Exercise instructions = The whole listing below should be printed again exactly, with no images.

Recorded information =
Start of Block

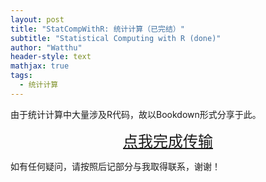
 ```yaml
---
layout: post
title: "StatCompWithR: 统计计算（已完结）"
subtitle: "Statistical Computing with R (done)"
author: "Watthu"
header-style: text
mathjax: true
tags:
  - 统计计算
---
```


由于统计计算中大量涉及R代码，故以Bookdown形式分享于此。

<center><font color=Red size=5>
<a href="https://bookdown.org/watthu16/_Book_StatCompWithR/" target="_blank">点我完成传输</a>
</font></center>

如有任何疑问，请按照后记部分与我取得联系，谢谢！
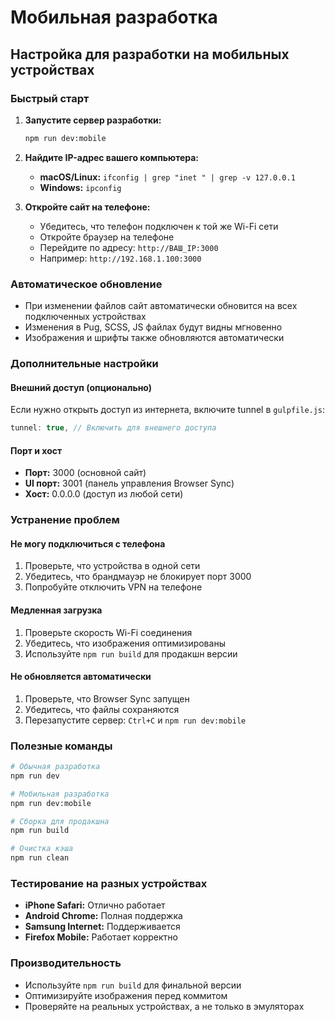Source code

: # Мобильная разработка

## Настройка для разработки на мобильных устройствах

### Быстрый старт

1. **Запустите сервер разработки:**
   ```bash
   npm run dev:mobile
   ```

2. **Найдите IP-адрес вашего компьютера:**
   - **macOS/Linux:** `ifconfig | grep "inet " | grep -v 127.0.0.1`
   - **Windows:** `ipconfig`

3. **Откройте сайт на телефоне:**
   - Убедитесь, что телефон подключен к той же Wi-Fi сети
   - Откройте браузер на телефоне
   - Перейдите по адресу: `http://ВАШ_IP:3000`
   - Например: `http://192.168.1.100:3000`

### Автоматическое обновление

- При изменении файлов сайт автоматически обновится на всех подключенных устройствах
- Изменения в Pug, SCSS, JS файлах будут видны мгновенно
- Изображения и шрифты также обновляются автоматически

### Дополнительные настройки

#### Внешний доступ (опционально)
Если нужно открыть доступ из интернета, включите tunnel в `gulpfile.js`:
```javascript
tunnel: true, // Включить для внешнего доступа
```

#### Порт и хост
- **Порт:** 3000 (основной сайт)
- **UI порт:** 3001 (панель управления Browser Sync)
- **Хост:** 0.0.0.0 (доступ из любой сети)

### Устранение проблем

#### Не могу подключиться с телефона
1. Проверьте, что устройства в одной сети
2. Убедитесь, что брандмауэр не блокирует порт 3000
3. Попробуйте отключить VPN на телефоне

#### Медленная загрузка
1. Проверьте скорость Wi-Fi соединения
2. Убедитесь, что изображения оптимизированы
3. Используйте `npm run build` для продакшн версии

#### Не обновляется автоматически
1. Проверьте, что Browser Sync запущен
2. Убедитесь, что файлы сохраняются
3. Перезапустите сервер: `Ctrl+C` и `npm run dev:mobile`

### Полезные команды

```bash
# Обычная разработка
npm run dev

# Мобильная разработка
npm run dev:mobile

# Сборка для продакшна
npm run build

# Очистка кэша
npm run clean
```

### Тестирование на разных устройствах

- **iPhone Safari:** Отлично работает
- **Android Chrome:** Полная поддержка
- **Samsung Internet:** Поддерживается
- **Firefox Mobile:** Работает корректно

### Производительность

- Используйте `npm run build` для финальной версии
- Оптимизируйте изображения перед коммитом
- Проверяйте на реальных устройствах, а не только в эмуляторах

End of Block

Reply =
 ```yaml
---
layout: post
title: "StatCompWithR: 统计计算（已完结）"
subtitle: "Statistical Computing with R (done)"
author: "Watthu"
header-style: text
mathjax: true
tags:
  - 统计计算
---
```


由于统计计算中大量涉及R代码，故以Bookdown形式分享于此。

<center><font color=Red size=5>
<a href="https://bookdown.org/watthu16/_Book_StatCompWithR/" target="_blank">点我完成传输</a>
</font></center>

如有任何疑问，请按照后记部分与我取得联系，谢谢！
Source code

: # Мобильная разработка

## Настройка для разработки на мобильных устройствах

### Быстрый старт

1. **Запустите сервер разработки:**
   ```bash
   npm run dev:mobile
   ```

2. **Найдите IP-адрес вашего компьютера:**
   - **macOS/Linux:** `ifconfig | grep "inet " | grep -v 127.0.0.1`
   - **Windows:** `ipconfig`

3. **Откройте сайт на телефоне:**
   - Убедитесь, что телефон подключен к той же Wi-Fi сети
   - Откройте браузер на телефоне
   - Перейдите по адресу: `http://ВАШ_IP:3000`
   - Например: `http://192.168.1.100:3000`

### Автоматическое обновление

- При изменении файлов сайт автоматически обновится на всех подключенных устройствах
- Изменения в Pug, SCSS, JS файлах будут видны мгновенно
- Изображения и шрифты также обновляются автоматически

### Дополнительные настройки

#### Внешний доступ (опционально)
Если нужно открыть доступ из интернета, включите tunnel в `gulpfile.js`:
```javascript
tunnel: true, // Включить для внешнего доступа
```

#### Порт и хост
- **Порт:** 3000 (основной сайт)
- **UI порт:** 3001 (панель управления Browser Sync)
- **Хост:** 0.0.0.0 (доступ из любой сети)

### Устранение проблем

#### Не могу подключиться с телефона
1. Проверьте, что устройства в одной сети
2. Убедитесь, что брандмауэр не блокирует порт 3000
3. Попробуйте отключить VPN на телефоне

#### Медленная загрузка
1. Проверьте скорость Wi-Fi соединения
2. Убедитесь, что изображения оптимизированы
3. Используйте `npm run build` для продакшн версии

#### Не обновляется автоматически
1. Проверьте, что Browser Sync запущен
2. Убедитесь, что файлы сохраняются
3. Перезапустите сервер: `Ctrl+C` и `npm run dev:mobile`

### Полезные команды

```bash
# Обычная разработка
npm run dev

# Мобильная разработка
npm run dev:mobile

# Сборка для продакшна
npm run build

# Очистка кэша
npm run clean
```

### Тестирование на разных устройствах

- **iPhone Safari:** Отлично работает
- **Android Chrome:** Полная поддержка
- **Samsung Internet:** Поддерживается
- **Firefox Mobile:** Работает корректно

### Производительность

- Используйте `npm run build` для финальной версии
- Оптимизируйте изображения перед коммитом
- Проверяйте на реальных устройствах, а не только в эмуляторах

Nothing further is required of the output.